Près de 13 000 Juifs sont arrêtés en région parisienne les 16 et 17 juillet 1942, dont 8 000 envoyés vers le palais des sports du Vélodrome d’Hiver avant d’être déportés. C’est, de loin, la plus grande rafle menée par la police française dans la France occupée. Il n’y a aucun équivalent en Europe de l’Ouest. 12 884 femmes, hommes et enfants arrêtés à Paris en un peu plus de 24 heures et envoyés vers les camps de la mort durant l’été 1942. Plus de 8 000 Juifs arrêtés les 16 et 17 juillet 1942 ont été envoyés vers le palais des sports du Vélodrome d’Hiver (XVe arrondissement), à deux pas de la tour Eiffel, avant d’être déportés. Sur les 13 152 arrêtés, il y a 4 115 enfants, moins de cent adultes et aucun enfant ne survivent à la déportation vers Auschwitz. Seuls quelques enfants, comme Joseph Weismann (qui s’échappe du camp de Beaune-la-Rolande avec un camarade) ou Annette Muller et son frère Michel (dont le père arrive à corrompre un policier du camp de Drancy, pour les en faire sortir), ont survécu à la rafle.

L’expression « rafle du Vel d’Hiv » s’est imposée dans la mémoire collective, au point de devenir le principal repère mémoriel sur la France des années noires. C’est pourtant aussi le symbole d’une forme de déni et de volonté d’oublier, de regarder ailleurs. Après la Libération, le Vélodrome d’Hiver continuera d’accueillir des spectacles et des des rencontres sportives jusqu’à sa destruction en 1959. Pendant des années, seules les associations de déportés juifs ont continué à commémorer le souvenir de l’événènement jusqu’à ce que les consciences, les politiques et les historiens commencent à regarder en face l’horreur commise à partir de la fin des années 1960…

Il faudra attendre le 16 juillet 1992 pour franchir une étape importante pour la mémoire. François Mitterrand, Président de la République, rend hommage ce jour-là aux victimes de la rafle du Vel d’Hiv’ en déposant une gerbe au pied de la stèle commémorative, accompagné de Madame Rozette Bryski, rescapée de cette terrible journée. C’est à son initiative que la journée de commémoration annuelle fut instaurée. François Mitterrand en avait fait l’annonce en 1992 ; laquelle sera suivie d’un décret officiel en date du 3 février 1993 instituant une cérémonie annuelle nationale et départementale, à Paris, à Izieu et dans chaque département.

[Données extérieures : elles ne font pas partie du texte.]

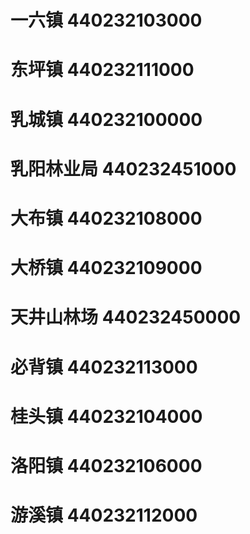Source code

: # 一六镇 440232103000
# 东坪镇 440232111000
# 乳城镇 440232100000
# 乳阳林业局 440232451000
# 大布镇 440232108000
# 大桥镇 440232109000
# 天井山林场 440232450000
# 必背镇 440232113000
# 桂头镇 440232104000
# 洛阳镇 440232106000
# 游溪镇 440232112000

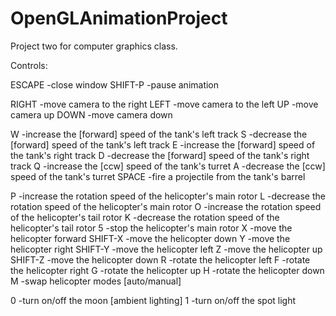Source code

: # OpenGLAnimationProject
Project two for computer graphics class.

Controls:

ESCAPE		-close window
SHIFT-P		-pause animation

RIGHT		-move camera to the right
LEFT		-move camera to the left
UP		-move camera up
DOWN		-move camera down

W		-increase the [forward] speed of the tank's left track
S		-decrease the [forward] speed of the tank's left track
E		-increase the [forward] speed of the tank's right track
D		-decrease the [forward] speed of the tank's right track
Q		-increase the [ccw] speed of the tank's turret
A		-decrease the [ccw] speed of the tank's turret
SPACE		-fire a projectile from the tank's barrel

P		-increase the rotation speed of the helicopter's main rotor
L		-decrease the rotation speed of the helicopter's main rotor
O		-increase the rotation speed of the helicopter's tail rotor
K		-decrease the rotation speed of the helicopter's tail rotor
5		-stop the helicopter's main rotor
X		-move the helicopter forward
SHIFT-X		-move the helicopter down
Y		-move the helicopter right
SHIFT-Y		-move the helicopter left
Z		-move the helicopter up
SHIFT-Z		-move the helicopter down
R		-rotate the helicopter left
F		-rotate the helicopter right
G		-rotate the helicopter up
H		-rotate the helicopter down
M		-swap helicopter modes [auto/manual]

0		-turn on/off the moon [ambient lighting]
1		-turn on/off the spot light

Contrairement aux dénonciations de certains militants qui avaient tant mis hors de lui Robert Badinter ce même 16 juillet 1992, François Mitterrand n’a jamais minimisé le drame du Vel d’Hiv, au contraire : à plusieurs reprises, en tant que Président de la République, il a rappelé à la Nation la nécessité de conserver la mémoire de ce douloureux événement. À l’automne 1992, interviewé par la télévision israélienne, il qualifiait lui-même le drame du Vel d’Hiv de « drame qui ne peut pas être oublié », dont le souvenir devait « être sauvegardé et honoré ». Il ajoutait que cette rafle était « intolérable », « insupportable pour l’esprit ». Tordons le cou enfin à la fable selon laquelle, le président Mitterrand (et De Gaulle avant lui) aurait minimisé la responsabilité du régime de Vichy dans le déroulement de ces événements… C’est bien le contraire que les faits relatent : dans le décret publié en février 1993 instituant la commémoration nationale, il est justement question « des persécutions racistes et antisémites commises sous l’autorité de fait dite “gouvernement de l’Etat français” », reprenant ainsi la formule de l’ordonnance du 9 août 1944 du général de Gaulle rétablissant la légalité républicaine. Enfin, en 1995, c’est sur les lieux de l’ancien vélodrome que le président Jacques Chirac a reconnu la responsabilité de l’État français dans la déportation des Juifs.

Il aura donc fallu plus de 20 ans pour que la mémoire et l’établissement des faits de cette tragédie reviennent sur la place publique. 20 ans, c’est long… et 80 ans c’est trop court pour imaginer supporter la contestation d’un crime contre l’humanité et la négation d’une complicité active.